Dresden, Germany.  Now a collection of museums, Dresden's baroque Zwinger was originally the outer fortress for the city and later the site for grand events.  Although it had to be rebuilt after the massive bombing of Dresden in World War II, its architecture inspires idealized images of a high level of gentility and civilized behavior.

Friday, October 19, 2012

Boats of Lunzersee

Lunzersee, Austria.  Electric boats with their light hum and the swish, swish, swish of human-propelled kayaks, canoes and paddleboats of the Lunzersee add to the peaceful landscape of this Alpine lake and are items of quiet beauty in themselves.

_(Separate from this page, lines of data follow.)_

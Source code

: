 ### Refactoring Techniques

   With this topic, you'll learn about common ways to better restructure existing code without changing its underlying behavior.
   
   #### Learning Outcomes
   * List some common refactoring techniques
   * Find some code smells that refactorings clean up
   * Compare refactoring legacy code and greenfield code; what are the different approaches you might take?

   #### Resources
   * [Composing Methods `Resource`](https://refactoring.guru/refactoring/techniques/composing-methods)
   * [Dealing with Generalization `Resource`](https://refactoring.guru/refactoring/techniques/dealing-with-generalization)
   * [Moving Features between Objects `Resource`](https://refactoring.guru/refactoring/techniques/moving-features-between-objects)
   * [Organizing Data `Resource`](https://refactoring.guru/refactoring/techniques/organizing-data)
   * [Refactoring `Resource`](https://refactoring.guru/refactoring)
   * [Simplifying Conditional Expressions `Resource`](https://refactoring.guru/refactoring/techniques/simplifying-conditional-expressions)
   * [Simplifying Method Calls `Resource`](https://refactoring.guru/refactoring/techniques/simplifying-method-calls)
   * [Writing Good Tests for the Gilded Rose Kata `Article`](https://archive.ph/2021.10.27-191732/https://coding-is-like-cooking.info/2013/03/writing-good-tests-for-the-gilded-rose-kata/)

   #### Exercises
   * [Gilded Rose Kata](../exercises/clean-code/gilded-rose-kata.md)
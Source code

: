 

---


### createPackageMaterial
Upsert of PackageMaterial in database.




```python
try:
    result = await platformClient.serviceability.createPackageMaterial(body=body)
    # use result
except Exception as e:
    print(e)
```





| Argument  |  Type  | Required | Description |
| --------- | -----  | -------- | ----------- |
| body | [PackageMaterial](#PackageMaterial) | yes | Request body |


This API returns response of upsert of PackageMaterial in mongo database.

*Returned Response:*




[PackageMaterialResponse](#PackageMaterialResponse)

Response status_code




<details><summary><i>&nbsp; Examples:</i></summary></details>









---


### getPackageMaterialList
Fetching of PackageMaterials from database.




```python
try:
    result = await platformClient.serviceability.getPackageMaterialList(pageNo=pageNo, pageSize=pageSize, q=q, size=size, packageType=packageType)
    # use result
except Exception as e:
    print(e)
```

The view from one of those lovely electric boats is pretty nice as well:

Thursday, October 18, 2012

Tuesday, October 9, 2012

Not My Favorite Thing About Austria

Austria.  It's one of the most beautiful countries on the planet, yet someone in Austria's autobahn department seems determined to hide its lovely scenery from motorists.  Where a year ago you could see a castle, now the view is of a wall.  Such walls are common in Austria and most are without windows.  While no one wants residents to suffer with roadway noise (assuming that's the reason for them), there are studies saying shrubs are effective for sound attenuation.  Austria, tear down those walls!

Monday, October 8, 2012

You Gotta Pick a Pumpkin or Two

Hintersdorf, suburb of Vienna, Austria.  It's about as close to pumpkin heaven there is.  Pumpkins, gourds and squash in a spectrum of colors, shapes, sizes and textures are presented as sculpture, decoration and even food at Franzlbauer's grand and amazing pumpkin emporium.